Is this with the hardware watchdog implementation?
> About the tests
>
> 1. The "single-engine" tests basically resets one engine, I use
> the "for_each_engine_class_instance" looper to simple iterate over the
> different engines. Given the option to specify which engine to reset is
> not a hard requirement, I could simply loop through all of them at
> once.
>
> Also, on this test I took Antonio's suggestion where:
>
> - Submit work from context A
> - Set a non 0 threshold on context A
> - Submit more work on context A
>
> And expect the work before you set the threshold is not reset and what
> was sent after is.
>
> Then I assert if the "batch_active" doesn't match my own counter after
> each reset:
>
> igt_assert_eq(rs.batch_active, active_count);
What happened to testing the output fence status?
>
> 2. About the "long_batch_2_contexts" test case.
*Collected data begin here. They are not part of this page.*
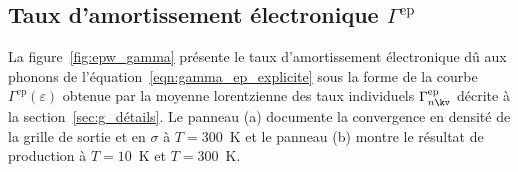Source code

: \subsection{Taux d'amortissement électronique $\Gamma^\text{ep}$}\label{ssec:g_gamma_ep}

La figure~\ref{fig:epw_gamma} présente le taux d'amortissement électronique dû aux phonons de l'équation~\eqref{eqn:gamma_ep_explicite} sous la forme de la courbe $\Gamma^\text{ep}(\varepsilon)$ obtenue par la moyenne lorentzienne des taux individuels $\Gamma^\text{ep}_{n\kv}$ décrite à la section~\ref{sec:g_détails}. Le panneau (a) documente la convergence en densité de la grille de sortie et en $\sigma$ à $T=300$~K et le panneau (b) montre le résultat de production à $T=10$~K et $T=300$~K.


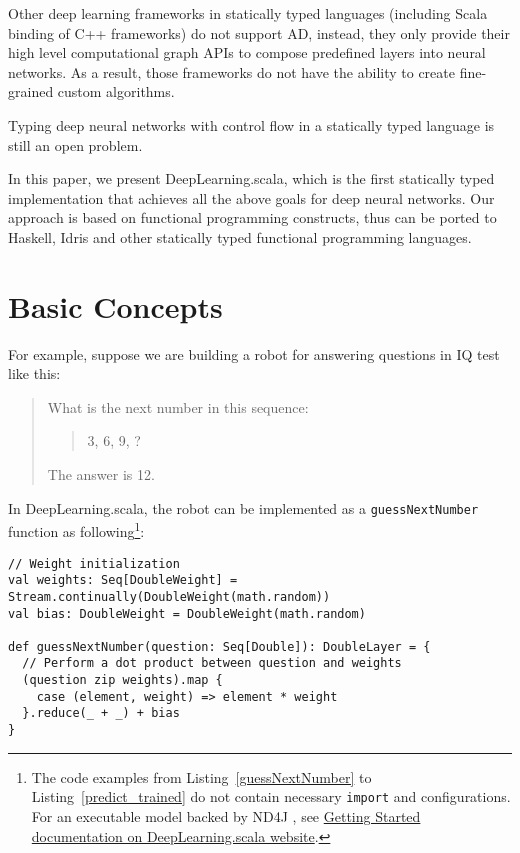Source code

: Other deep learning frameworks in statically typed languages (including Scala binding of C++ frameworks) \cite{intel2016bigdl,skymind2017deeplearning4j,baydin2016hype,chen2017typesafe,zhao2017deepdsl} do not support AD, instead, they only provide their high level \gls{computational graph} APIs to compose predefined layers into neural networks. As a result, those frameworks do not have the ability to create fine-grained custom algorithms.

Typing deep neural networks with control flow in a statically typed language is still an open problem.

In this paper, we present DeepLearning.scala, which is the first statically typed implementation that achieves all the above goals for deep neural networks. Our approach is based on functional programming constructs, thus can be ported to Haskell, Idris and other statically typed functional programming languages.

\section{Basic Concepts}
\label{concepts}

For example, suppose we are building a robot for answering questions in IQ test like this:

\begin{quote}
  What is the next number in this sequence:
    \begin{quote}
    3, 6, 9, ?
    \end{quote}
  The answer is 12.
\end{quote}

In DeepLearning.scala, the robot can be implemented as a \lstinline{guessNextNumber} function as following\footnote{The code examples from Listing~\ref{guessNextNumber} to Listing~\ref{predict_trained} do not contain necessary \lstinline{import} and configurations. For an executable model backed by ND4J \cite{skymind2017nd4j}, see \href{http://deeplearning.thoughtworks.school/demo/GettingStarted.html}{Getting Started documentation on DeepLearning.scala website}.}:

\begin{lstlisting}[float={h t b p},caption={The differentiable matrix multiplication implemented by \lstinline{map}/\lstinline{reduce}},label={guessNextNumber}]
// Weight initialization
val weights: Seq[DoubleWeight] = Stream.continually(DoubleWeight(math.random))
val bias: DoubleWeight = DoubleWeight(math.random)

def guessNextNumber(question: Seq[Double]): DoubleLayer = {
  // Perform a dot product between question and weights
  (question zip weights).map {
    case (element, weight) => element * weight
  }.reduce(_ + _) + bias
}
\end{lstlisting}

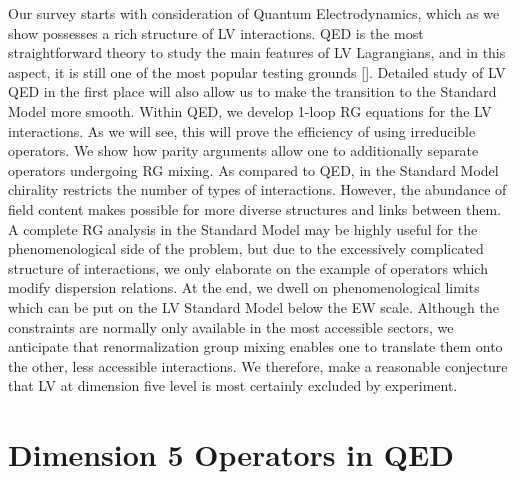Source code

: \documentclass[12pt]{revtex4}
\begin{document}
	Our survey starts with consideration of Quantum Electrodynamics, 
	which as we show possesses a rich structure of LV interactions.
	QED is the most straightforward theory
	to study the main features of LV Lagrangians, and 
	in this aspect,
	it is still one of the most popular testing grounds [].
	Detailed study of LV QED in the first place will also 
	allow us to make the transition to the Standard Model more
	smooth. 
	Within QED, we develop 1-loop RG equations for the LV interactions.
	As we will see, this will prove the efficiency of using irreducible
	operators.
	We show how parity arguments allow one to additionally 
	separate operators undergoing RG mixing.
	As compared to QED, in the Standard Model chirality restricts the number of types
	of interactions. 
	However, the abundance of field content makes possible for more diverse 
	structures and links between them.
	A complete RG analysis in the Standard Model may be highly useful for 
	the phenomenological side of the problem, but due to the excessively 
	complicated structure of interactions, we only elaborate on the example of 
	operators which modify dispersion relations.
	At the end, we dwell on phenomenological limits which can be put
	on the LV Standard Model below the EW scale.
	Although the constraints are normally only available in the most
	accessible sectors, we anticipate that renormalization group mixing
	enables one to translate them onto the other, less accessible interactions.
	We therefore, make a reasonable conjecture that LV at dimension five level is
	most certainly excluded by experiment.
	
	

\section{Dimension 5 Operators in QED}
\end{document}
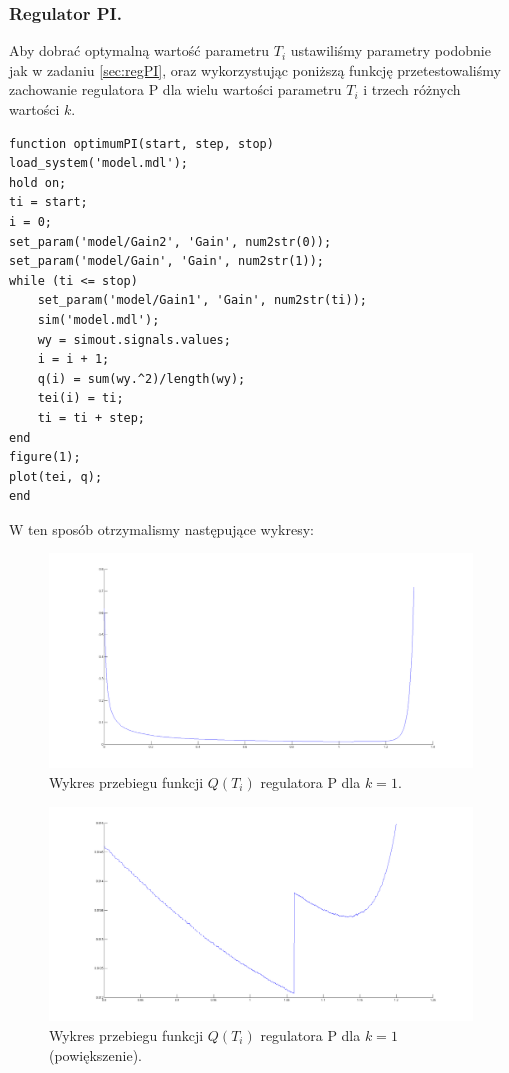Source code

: \documentclass[a4paper,10pt]{article}
\begin{document}
\subsubsection{Regulator PI.}\label{sec:optPI}
Aby dobrać optymalną wartość parametru $T_{i}$ ustawiliśmy parametry podobnie jak w zadaniu \ref{sec:regPI}, oraz wykorzystując poniższą funkcję przetestowaliśmy zachowanie regulatora P dla wielu wartości parametru $T_{i}$ i trzech różnych wartości $k$. \\
\begin{lstlisting}[caption=Funkcja testująca regulator P.]
function optimumPI(start, step, stop)
load_system('model.mdl');
hold on;
ti = start;
i = 0;
set_param('model/Gain2', 'Gain', num2str(0));
set_param('model/Gain', 'Gain', num2str(1));
while (ti <= stop)
    set_param('model/Gain1', 'Gain', num2str(ti));
    sim('model.mdl');
    wy = simout.signals.values;
    i = i + 1;
    q(i) = sum(wy.^2)/length(wy);
    tei(i) = ti;
    ti = ti + step;
end
figure(1);
plot(tei, q);
end
\end{lstlisting}
W ten sposób otrzymalismy następujące wykresy: \\
\begin{figure}[!h]
    \centering
	\includegraphics[width=130mm]{CW2-regulatorPI-k1-opt1.png}
	\caption{Wykres przebiegu funkcji $Q(T_{i})$ regulatora P dla $k=1$.}
    \label{fig:regulatorPIk1opt1}
\end{figure}
\begin{figure}[!h]
    \centering
	\includegraphics[width=130mm]{CW2-regulatorPI-k1-opt2.png}
	\caption{Wykres przebiegu funkcji $Q(T_{i})$ regulatora P dla $k=1$ (powiększenie).}
    \label{fig:regulatorPIk1opt2}
\end{figure}
\end{document}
The idea here is that
> the outer looper is "ctx1" and the inner looper is "ctx2". The outer
> loop randomnly generates engine id and the inner loop simply increments
> engines 1 through 4, then based on the input parameters we can let it
> execute, cancel, and set the priority.
>
> For example if the test says "ctx1-execute-ctx2-cancel" then this means
> the outer loop set the watchdog and executes while the inner loop sets
> the watchdog and cancels the execution, but since I am looping through
> all of the engines, then it will do that for all of them:
How are you looping through engines when either of the iterators wasn't
used?
Anyways, do you have that reply where I outlined some ideas for things
to test? Where do you think the current version stands against that?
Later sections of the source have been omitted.